Getting in front on data quality presents a terrific opportunity to improve business performance. Better data means fewer mistakes, lower costs, better decisions, and better products. Further, I predict that many companies that don’t give data quality its due will struggle to survive in the business environment of the future.
Bad data is the norm. Every day, businesses send packages to customers, managers decide which candidate to hire, and executives make long-term plans based on data provided by others. When that data is incomplete, poorly defined, or wrong, there are immediate consequences: angry customers, wasted time, and added difficulties in the execution of strategy. You know the sound bites — “decisions are no better than the data on which they’re based” and “garbage in, garbage out.” But do you know the price tag to your organization?
Based on recent research by Experian plc, as well as by consultants James Price of Experience Matters and Martin Spratt of Clear Strategic IT Partners Pty. Ltd., we estimate the cost of bad data to be 15% to 25% of revenue for most companies (more on this research later). These costs come as people accommodate bad data by correcting errors, seeking confirmation in other sources, and dealing with the inevitable mistakes that follow.
Fewer errors mean lower costs, and the key to fewer errors lies in finding and eliminating their root causes. Fortunately, this is not too difficult in most cases. All told, we estimate that two-thirds of these costs can be identified and eliminated — permanently.
In the past, I could understand a company’s lack of attention to data quality because the business case seemed complex, disjointed, and incomplete.
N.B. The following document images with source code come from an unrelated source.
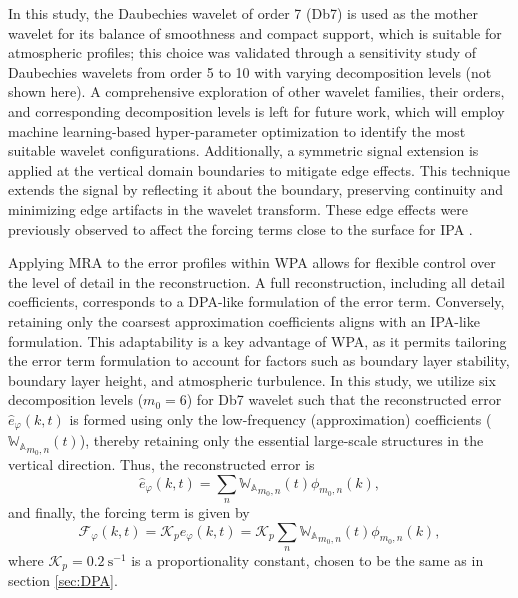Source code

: In this study, the Daubechies wavelet \citep{Daubechies1992} of order 7 (Db7) is used as the mother wavelet for its balance of smoothness and compact support, which is suitable for atmospheric profiles; this choice was validated through a sensitivity study of Daubechies wavelets from order 5 to 10 with varying decomposition levels (not shown here). A comprehensive exploration of other wavelet families, their orders, and corresponding decomposition levels is left for future work, which will employ machine learning-based hyper-parameter optimization to identify the most suitable wavelet configurations. Additionally, a symmetric signal extension is applied at the vertical domain boundaries to mitigate edge effects. This technique extends the signal by reflecting it about the boundary, preserving continuity and minimizing edge artifacts in the wavelet transform. These edge effects were previously observed to affect the forcing terms close to the surface for IPA \citep{allaerts2020development}.  

Applying MRA to the error profiles within WPA allows for flexible control over the level of detail in the reconstruction. A full reconstruction, including all detail coefficients, corresponds to a DPA-like formulation of the error term. Conversely, retaining only the coarsest approximation coefficients aligns with an IPA-like formulation. This adaptability is a key advantage of WPA, as it permits tailoring the error term formulation to account for factors such as boundary layer stability, boundary layer height, and atmospheric turbulence. In this study, we utilize six decomposition levels (\( m_0 = 6 \)) for Db7 wavelet such that the reconstructed error \( \hat{e}_{\varphi}(k,t) \) is formed using only the low-frequency (approximation) coefficients (\( \mathbb{W_A}_{m_0,n}(t) \)), thereby retaining only the essential large-scale structures in the vertical direction. Thus, the reconstructed error is
\begin{equation}
\hat{e}_{\varphi}(k,t) = \sum_n \mathbb{W_A}_{m_0,n}(t) \phi_{m_0,n}(k),
\end{equation}
and finally, the forcing term is given by
\begin{equation}
\mathcal{F}_{\varphi}(k,t) = \mathcal{K}_{p} \hat{e}_{\varphi}(k,t) = \mathcal{K}_{p} \sum_n \mathbb{W_A}_{m_0,n}(t) \phi_{m_0,n}(k),
\label{wpaForcing}
\end{equation}
where $\mathcal{K}_p = 0.2~\mathrm{s^{-1}}$ is a proportionality constant, chosen to be the same as in section \ref{sec:DPA}.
But recent work fills important gaps.
The case builds on four interrelated components: the current state of data quality, the immediate consequences of bad data, the associated costs, and the benefits of getting in front on data quality. Let’s consider each in turn.
Four Reasons to Pay Attention to Data Quality Now
The Current Level of Data Quality Is Extremely Low
A new study that I recently completed with Tadhg Nagle and Dave Sammon (both of Cork University Business School) looked at data quality levels in actual practice and shows just how terrible the situation is.
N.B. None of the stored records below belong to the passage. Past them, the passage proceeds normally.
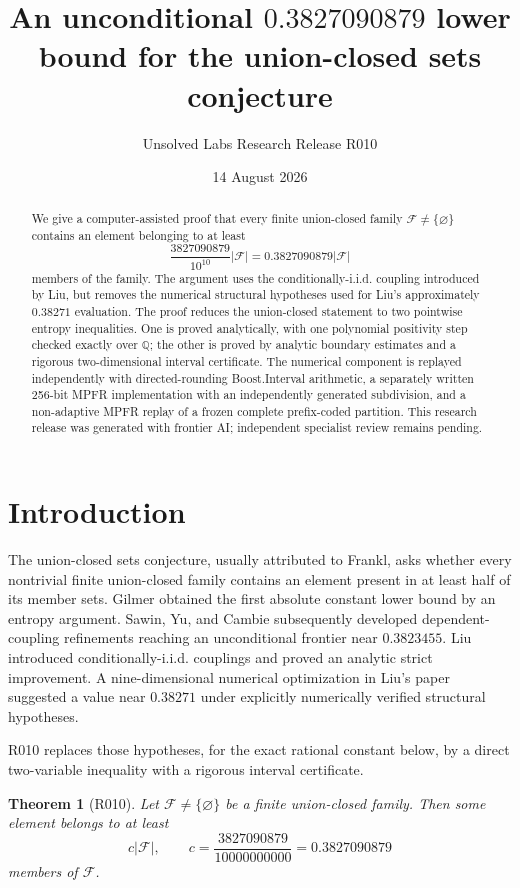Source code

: \documentclass[11pt]{article}
\title{An unconditional $0.3827090879$ lower bound for the union-closed sets conjecture}
\author{Unsolved Labs Research Release R010}
\date{14 August 2026}
\newtheorem{theorem}{Theorem}
\newcommand{\F}{\mathcal F}
\begin{document}
\maketitle

\begin{abstract}
We give a computer-assisted proof that every finite union-closed family
$\F\neq\{\varnothing\}$ contains an element belonging to at least
\[
  \frac{3827090879}{10^{10}}|\F|=0.3827090879|\F|
\]
members of the family. The argument uses the conditionally-i.i.d. coupling
introduced by Liu, but removes the numerical structural hypotheses used for
Liu's approximately $0.38271$ evaluation. The proof reduces the union-closed
statement to two pointwise entropy inequalities. One is proved analytically,
with one polynomial positivity step checked exactly over $\mathbb Q$; the
other is proved by analytic boundary estimates and a rigorous two-dimensional
interval certificate. The numerical component is replayed independently with
directed-rounding Boost.Interval arithmetic, a separately written 256-bit MPFR
implementation with an independently generated subdivision, and a non-adaptive
MPFR replay of a frozen complete prefix-coded partition. This research release
was generated with frontier AI; independent specialist review remains pending.
\end{abstract}

\section{Introduction}

The union-closed sets conjecture, usually attributed to Frankl, asks whether
every nontrivial finite union-closed family contains an element present in at
least half of its member sets. Gilmer obtained the first absolute constant
lower bound by an entropy argument. Sawin, Yu, and Cambie subsequently
developed dependent-coupling refinements reaching an unconditional frontier
near $0.3823455$. Liu introduced conditionally-i.i.d. couplings and proved an
analytic strict improvement. A nine-dimensional numerical optimization in
Liu's paper suggested a value near $0.38271$ under explicitly numerically
verified structural hypotheses.

R010 replaces those hypotheses, for the exact rational constant below, by a
direct two-variable inequality with a rigorous interval certificate.

\begin{theorem}[R010]\label{thm:main}
Let $\F\neq\{\varnothing\}$ be a finite union-closed family. Then some
element belongs to at least
\[
c|\F|,\qquad c=\frac{3827090879}{10000000000}=0.3827090879
\]
members of $\F$.
\end{theorem}
\end{document}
We had 75 executives identify the last 100 units of work their departments had done — essentially 100 data records — and then review that work’s quality. Only 3% of the collections fell within the “acceptable” range of error. Nearly 50% of newly created data records had critical errors.
Said differently, the vast majority of data is simply unacceptable, and much of it is atrocious. Unless you have hard evidence to the contrary, you must assume that your data is in similar shape.
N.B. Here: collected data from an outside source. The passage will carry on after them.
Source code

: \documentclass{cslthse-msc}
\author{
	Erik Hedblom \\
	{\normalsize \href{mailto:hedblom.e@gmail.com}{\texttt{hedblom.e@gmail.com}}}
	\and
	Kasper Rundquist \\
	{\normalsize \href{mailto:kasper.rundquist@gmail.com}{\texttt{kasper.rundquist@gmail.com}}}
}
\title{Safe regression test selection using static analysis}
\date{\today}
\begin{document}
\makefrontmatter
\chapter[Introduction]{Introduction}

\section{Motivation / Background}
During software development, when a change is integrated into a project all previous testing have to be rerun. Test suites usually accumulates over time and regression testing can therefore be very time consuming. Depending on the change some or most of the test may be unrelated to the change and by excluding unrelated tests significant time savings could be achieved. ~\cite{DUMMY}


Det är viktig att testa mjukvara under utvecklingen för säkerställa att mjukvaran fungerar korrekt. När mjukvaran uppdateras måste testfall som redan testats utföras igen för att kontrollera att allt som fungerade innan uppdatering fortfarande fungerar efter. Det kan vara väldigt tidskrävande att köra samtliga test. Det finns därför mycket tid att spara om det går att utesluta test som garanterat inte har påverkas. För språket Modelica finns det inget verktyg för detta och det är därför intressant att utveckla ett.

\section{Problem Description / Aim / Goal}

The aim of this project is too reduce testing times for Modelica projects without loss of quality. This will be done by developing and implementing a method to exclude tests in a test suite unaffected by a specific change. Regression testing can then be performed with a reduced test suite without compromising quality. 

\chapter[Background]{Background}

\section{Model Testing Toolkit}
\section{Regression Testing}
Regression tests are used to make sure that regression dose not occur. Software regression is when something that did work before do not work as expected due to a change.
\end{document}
Bad Data Has Immediate Consequences
Virtually everyone, at every level, agrees that high-quality data is critical to their work. Many people go to great lengths to check data, seeking confirmation from secondary sources and making corrections. These efforts constitute what I call “hidden data factories” and reflect a reactive approach to data quality. Accommodating bad data this way wastes time, is expensive, and doesn’t work well. Even worse, the underlying problems that created the bad data never go away.
One consequence is that knowledge workers waste up to 50% of their time dealing with mundane data quality issues. For data scientists, this number may go as high as 80%.
A second consequence is mistakes, errors in operations, bad decisions, bad analytics, and bad algorithms. Indeed, “big garbage in, big garbage out” is the new “garbage in, garbage out.”
Finally, bad data erodes trust. In fact, only 16% of managers fully trust the data they use to make important decisions.
Frankly, given the quality levels noted above, it is a wonder that anyone trusts any data.
When Totaled, the Business Costs Are Enormous
Obviously, the errors, wasted time, and lack of trust that are bred by bad data come at high costs.
Companies throw away 20% of their revenue dealing with data quality issues. This figure synthesizes estimates provided by Experian (worldwide, bad data cost companies 23% of revenue), Price of Experience Matters ($20,000/employee cost to bad data), and Spratt of Clear Strategic IT Partners (16% to 32% wasted effort dealing with data). The total cost to the U.S. economy: an estimated $3.1 trillion per year, according to IBM.
The costs to businesses of angry customers and bad decisions resulting from bad data are immeasurable — but enormous.
Finally, it is much more difficult to become data-driven when a company can’t depend on its data. In the data space, everything begins and ends with quality. You can’t expect to make much of a business selling or licensing bad data. You should not trust analytics if you don’t trust the data. And you can’t expect people to use data they don’t trust when making decisions.
Two-Thirds of These Costs Can Be Eliminated by Getting in Front on Data Quality
“Getting in front on data quality” stands in contrast to the reactive approach most companies take today. It involves attacking data quality proactively by searching out and eliminating the root causes of errors. To be clear, this is about management, not technology — data quality is a business problem, not an IT problem.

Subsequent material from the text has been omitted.